*Try it:* Please report how many lines of the following entries hold the word "Cookie", giving the number alone.

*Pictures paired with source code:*
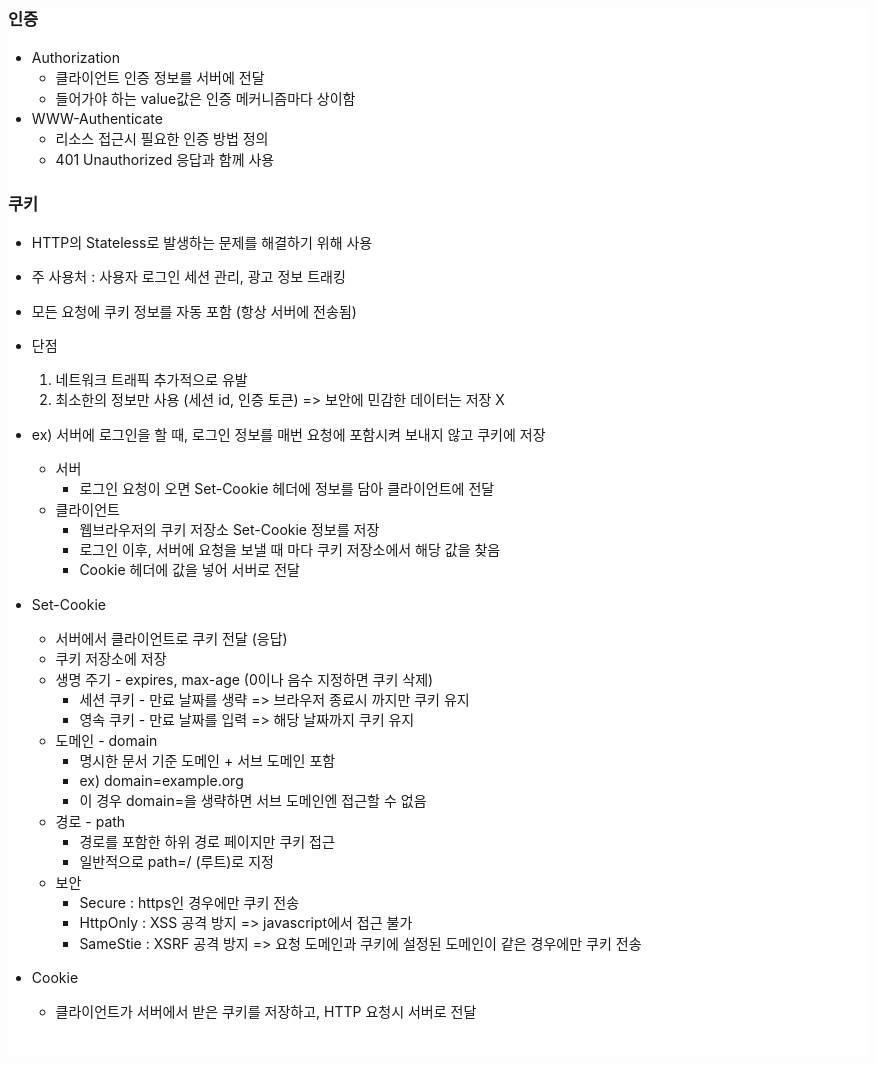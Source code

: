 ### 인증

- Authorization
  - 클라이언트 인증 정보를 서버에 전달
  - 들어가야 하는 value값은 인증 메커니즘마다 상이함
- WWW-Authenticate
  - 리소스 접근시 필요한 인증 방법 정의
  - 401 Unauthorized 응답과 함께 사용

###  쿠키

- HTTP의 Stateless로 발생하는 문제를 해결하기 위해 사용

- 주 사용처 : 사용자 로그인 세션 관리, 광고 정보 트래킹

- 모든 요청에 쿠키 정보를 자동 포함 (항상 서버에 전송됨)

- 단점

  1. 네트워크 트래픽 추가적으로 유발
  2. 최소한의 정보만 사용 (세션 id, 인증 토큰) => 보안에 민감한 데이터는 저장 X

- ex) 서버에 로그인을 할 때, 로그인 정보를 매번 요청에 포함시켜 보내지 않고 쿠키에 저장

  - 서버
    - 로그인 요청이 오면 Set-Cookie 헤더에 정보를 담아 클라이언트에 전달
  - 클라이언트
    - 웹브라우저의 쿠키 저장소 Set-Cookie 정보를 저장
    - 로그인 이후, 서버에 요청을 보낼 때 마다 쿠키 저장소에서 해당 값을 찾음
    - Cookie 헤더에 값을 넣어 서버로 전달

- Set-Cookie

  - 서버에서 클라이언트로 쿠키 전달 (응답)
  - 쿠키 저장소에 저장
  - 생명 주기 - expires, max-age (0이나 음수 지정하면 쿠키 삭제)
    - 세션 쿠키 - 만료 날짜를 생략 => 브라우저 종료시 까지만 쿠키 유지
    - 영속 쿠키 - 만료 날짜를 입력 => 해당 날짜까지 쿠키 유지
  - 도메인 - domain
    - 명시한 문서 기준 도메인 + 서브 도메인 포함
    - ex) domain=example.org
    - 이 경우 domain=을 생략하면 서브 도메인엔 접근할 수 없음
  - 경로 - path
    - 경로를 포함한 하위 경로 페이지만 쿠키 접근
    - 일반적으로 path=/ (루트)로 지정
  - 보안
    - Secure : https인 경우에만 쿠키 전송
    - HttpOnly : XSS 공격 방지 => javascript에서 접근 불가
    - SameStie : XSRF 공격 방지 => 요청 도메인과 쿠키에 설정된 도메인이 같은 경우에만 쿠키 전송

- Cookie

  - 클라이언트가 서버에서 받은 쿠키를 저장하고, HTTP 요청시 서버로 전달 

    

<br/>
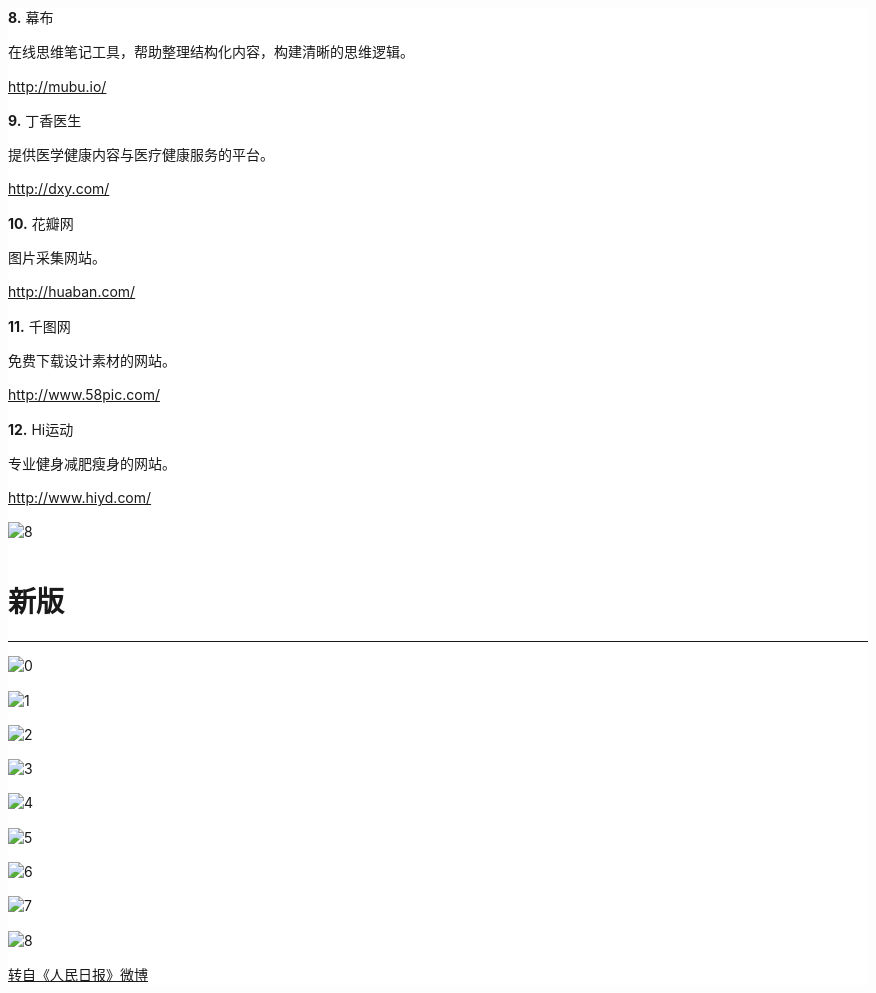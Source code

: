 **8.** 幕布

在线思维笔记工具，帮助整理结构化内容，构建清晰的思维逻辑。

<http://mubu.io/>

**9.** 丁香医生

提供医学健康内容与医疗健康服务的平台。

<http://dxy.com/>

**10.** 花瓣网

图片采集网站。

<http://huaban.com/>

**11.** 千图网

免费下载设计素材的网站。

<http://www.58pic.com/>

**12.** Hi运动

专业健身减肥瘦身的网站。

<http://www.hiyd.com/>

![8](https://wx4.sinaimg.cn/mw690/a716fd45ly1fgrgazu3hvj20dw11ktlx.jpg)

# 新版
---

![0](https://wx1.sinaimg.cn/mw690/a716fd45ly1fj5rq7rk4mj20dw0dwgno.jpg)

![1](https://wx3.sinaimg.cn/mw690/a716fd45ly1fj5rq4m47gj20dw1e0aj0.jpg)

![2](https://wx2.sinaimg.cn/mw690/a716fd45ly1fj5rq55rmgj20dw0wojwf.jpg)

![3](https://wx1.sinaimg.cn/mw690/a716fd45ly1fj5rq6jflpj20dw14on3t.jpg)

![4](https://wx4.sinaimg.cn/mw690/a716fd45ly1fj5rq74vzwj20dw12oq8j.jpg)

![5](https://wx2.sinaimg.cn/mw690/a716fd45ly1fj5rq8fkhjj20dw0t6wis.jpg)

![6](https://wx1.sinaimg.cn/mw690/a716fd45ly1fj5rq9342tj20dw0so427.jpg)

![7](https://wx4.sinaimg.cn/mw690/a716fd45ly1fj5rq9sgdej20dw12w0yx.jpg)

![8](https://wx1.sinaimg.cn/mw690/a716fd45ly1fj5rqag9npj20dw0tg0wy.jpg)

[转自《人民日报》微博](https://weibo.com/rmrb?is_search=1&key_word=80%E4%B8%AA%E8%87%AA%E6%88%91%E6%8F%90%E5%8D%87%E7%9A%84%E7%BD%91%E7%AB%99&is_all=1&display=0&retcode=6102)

*Result below:* 5